==== Dataset records ====

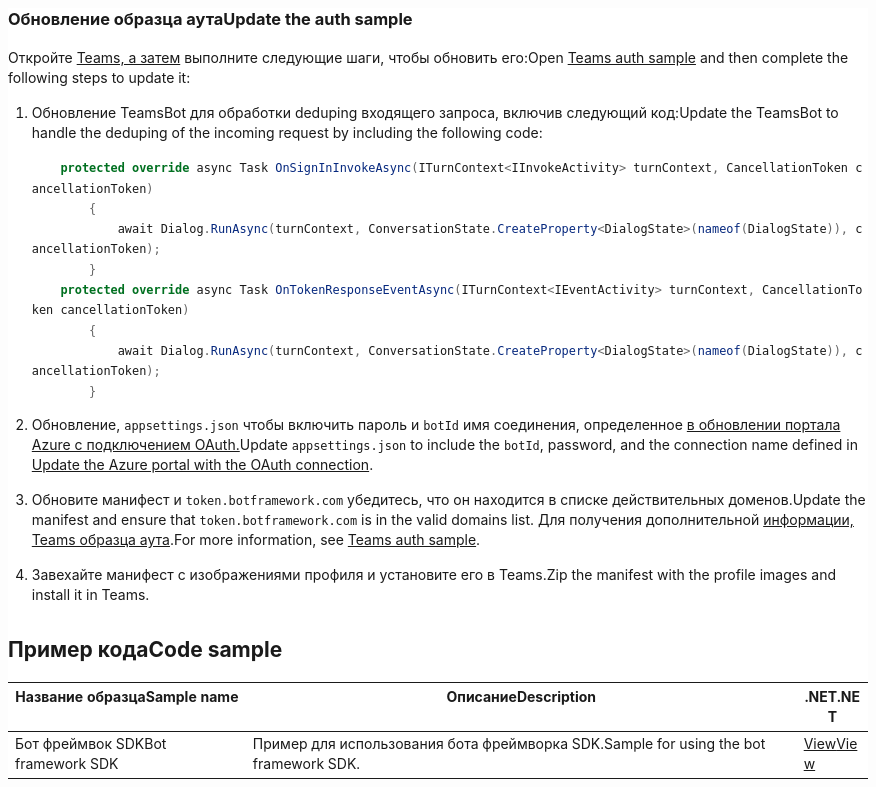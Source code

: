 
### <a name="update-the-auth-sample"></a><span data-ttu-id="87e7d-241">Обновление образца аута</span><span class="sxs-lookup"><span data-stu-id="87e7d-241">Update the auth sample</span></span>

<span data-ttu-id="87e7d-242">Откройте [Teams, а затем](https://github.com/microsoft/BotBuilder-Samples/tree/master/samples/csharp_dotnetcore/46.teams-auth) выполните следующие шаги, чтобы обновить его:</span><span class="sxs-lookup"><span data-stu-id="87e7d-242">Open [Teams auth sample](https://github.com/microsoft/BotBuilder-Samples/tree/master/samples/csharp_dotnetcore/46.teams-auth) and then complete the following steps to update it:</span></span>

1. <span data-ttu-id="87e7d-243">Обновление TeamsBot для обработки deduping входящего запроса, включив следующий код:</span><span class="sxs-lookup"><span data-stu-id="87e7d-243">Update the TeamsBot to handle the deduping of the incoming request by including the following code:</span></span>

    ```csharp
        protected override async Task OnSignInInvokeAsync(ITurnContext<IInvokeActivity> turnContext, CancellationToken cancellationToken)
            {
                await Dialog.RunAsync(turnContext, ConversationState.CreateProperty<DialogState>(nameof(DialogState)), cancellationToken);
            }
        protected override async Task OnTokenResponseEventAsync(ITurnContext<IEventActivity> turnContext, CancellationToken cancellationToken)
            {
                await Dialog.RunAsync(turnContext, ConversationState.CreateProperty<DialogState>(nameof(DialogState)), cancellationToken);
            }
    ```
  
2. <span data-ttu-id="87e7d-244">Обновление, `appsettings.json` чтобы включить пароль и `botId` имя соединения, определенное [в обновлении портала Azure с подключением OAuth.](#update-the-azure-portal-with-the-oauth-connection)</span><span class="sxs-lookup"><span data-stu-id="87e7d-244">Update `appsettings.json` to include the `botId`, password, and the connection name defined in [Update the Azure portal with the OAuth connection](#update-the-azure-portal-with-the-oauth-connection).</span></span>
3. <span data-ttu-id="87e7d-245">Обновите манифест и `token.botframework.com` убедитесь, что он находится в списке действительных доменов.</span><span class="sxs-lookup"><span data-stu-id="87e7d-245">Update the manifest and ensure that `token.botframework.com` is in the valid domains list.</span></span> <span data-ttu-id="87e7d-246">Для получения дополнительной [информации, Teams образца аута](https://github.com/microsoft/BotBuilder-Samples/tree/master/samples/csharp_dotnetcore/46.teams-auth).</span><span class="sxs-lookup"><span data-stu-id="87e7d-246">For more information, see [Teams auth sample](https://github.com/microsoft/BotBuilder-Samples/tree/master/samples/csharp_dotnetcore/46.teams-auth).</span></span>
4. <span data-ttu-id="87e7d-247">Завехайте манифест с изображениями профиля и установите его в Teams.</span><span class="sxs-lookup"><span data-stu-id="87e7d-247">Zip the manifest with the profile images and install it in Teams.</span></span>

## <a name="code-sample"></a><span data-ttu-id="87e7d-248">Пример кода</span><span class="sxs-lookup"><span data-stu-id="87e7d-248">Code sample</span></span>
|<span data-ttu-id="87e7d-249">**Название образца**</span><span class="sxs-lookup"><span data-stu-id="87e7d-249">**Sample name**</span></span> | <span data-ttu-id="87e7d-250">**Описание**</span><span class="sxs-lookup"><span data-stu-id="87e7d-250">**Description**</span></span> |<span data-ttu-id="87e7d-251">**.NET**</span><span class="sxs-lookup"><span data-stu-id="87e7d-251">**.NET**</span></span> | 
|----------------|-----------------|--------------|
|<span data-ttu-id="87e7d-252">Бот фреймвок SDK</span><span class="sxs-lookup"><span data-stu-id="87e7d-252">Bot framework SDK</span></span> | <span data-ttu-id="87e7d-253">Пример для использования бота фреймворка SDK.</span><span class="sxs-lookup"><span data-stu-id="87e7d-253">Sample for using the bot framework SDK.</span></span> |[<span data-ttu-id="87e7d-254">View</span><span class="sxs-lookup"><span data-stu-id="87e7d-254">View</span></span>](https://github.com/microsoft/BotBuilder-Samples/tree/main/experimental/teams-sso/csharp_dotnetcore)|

====
==== Dataset records ====

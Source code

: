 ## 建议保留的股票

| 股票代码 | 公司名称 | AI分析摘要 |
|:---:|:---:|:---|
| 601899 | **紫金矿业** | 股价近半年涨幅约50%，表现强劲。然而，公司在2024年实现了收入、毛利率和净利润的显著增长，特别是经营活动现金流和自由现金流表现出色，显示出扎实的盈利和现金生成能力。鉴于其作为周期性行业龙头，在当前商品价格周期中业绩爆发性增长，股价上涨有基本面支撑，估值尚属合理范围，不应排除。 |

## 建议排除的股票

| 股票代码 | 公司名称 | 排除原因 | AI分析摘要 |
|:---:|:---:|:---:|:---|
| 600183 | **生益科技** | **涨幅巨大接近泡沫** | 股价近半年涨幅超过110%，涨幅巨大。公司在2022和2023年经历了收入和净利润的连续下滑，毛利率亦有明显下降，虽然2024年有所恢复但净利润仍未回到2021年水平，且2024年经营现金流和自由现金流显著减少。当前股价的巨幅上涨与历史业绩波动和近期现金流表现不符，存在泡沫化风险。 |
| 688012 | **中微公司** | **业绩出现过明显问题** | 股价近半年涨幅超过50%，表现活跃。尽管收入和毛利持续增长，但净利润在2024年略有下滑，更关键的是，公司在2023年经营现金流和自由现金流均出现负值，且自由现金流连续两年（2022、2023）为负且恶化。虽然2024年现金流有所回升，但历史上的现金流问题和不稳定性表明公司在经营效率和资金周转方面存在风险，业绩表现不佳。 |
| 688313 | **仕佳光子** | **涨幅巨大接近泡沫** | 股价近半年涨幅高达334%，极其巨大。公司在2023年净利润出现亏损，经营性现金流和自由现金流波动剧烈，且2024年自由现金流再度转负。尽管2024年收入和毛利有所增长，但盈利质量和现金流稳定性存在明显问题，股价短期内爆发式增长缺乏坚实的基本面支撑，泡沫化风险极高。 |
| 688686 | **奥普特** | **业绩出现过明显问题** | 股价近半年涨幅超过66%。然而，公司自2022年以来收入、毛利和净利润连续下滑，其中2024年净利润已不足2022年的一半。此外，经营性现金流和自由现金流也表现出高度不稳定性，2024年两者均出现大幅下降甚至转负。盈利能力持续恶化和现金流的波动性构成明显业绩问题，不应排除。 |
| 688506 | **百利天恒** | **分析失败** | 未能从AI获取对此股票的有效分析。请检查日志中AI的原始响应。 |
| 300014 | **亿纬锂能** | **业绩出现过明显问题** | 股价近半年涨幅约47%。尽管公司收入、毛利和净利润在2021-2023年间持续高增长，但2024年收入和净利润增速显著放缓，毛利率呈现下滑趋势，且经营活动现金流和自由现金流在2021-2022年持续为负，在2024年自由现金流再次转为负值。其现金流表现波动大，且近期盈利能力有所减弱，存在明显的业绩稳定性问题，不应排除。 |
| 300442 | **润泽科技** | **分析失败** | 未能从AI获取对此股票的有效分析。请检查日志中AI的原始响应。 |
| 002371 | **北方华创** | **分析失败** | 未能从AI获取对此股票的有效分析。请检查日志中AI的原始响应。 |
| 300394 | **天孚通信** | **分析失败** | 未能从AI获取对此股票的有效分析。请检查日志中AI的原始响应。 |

====

Required work
For this exercise, please output exactly the lines above starting at the line with "the following code:</span></span>" and ending at the line with "убедитесь, что он", ends included.

Response to the task
1. <span data-ttu-id="87e7d-243">Обновление TeamsBot для обработки deduping входящего запроса, включив следующий код:</span><span class="sxs-lookup"><span data-stu-id="87e7d-243">Update the TeamsBot to handle the deduping of the incoming request by including the following code:</span></span>

    ```csharp
        protected override async Task OnSignInInvokeAsync(ITurnContext<IInvokeActivity> turnContext, CancellationToken cancellationToken)
            {
                await Dialog.RunAsync(turnContext, ConversationState.CreateProperty<DialogState>(nameof(DialogState)), cancellationToken);
            }
        protected override async Task OnTokenResponseEventAsync(ITurnContext<IEventActivity> turnContext, CancellationToken cancellationToken)
            {
                await Dialog.RunAsync(turnContext, ConversationState.CreateProperty<DialogState>(nameof(DialogState)), cancellationToken);
            }
    ```
  
2. <span data-ttu-id="87e7d-244">Обновление, `appsettings.json` чтобы включить пароль и `botId` имя соединения, определенное [в обновлении портала Azure с подключением OAuth.](#update-the-azure-portal-with-the-oauth-connection)</span><span class="sxs-lookup"><span data-stu-id="87e7d-244">Update `appsettings.json` to include the `botId`, password, and the connection name defined in [Update the Azure portal with the OAuth connection](#update-the-azure-portal-with-the-oauth-connection).</span></span>
3. <span data-ttu-id="87e7d-245">Обновите манифест и `token.botframework.com` убедитесь, что он находится в списке действительных доменов.</span><span class="sxs-lookup"><span data-stu-id="87e7d-245">Update the manifest and ensure that `token.botframework.com` is in the valid domains list.</span></span> <span data-ttu-id="87e7d-246">Для получения дополнительной [информации, Teams образца аута](https://github.com/microsoft/BotBuilder-Samples/tree/master/samples/csharp_dotnetcore/46.teams-auth).</span><span class="sxs-lookup"><span data-stu-id="87e7d-246">For more information, see [Teams auth sample](https://github.com/microsoft/BotBuilder-Samples/tree/master/samples/csharp_dotnetcore/46.teams-auth).</span></span>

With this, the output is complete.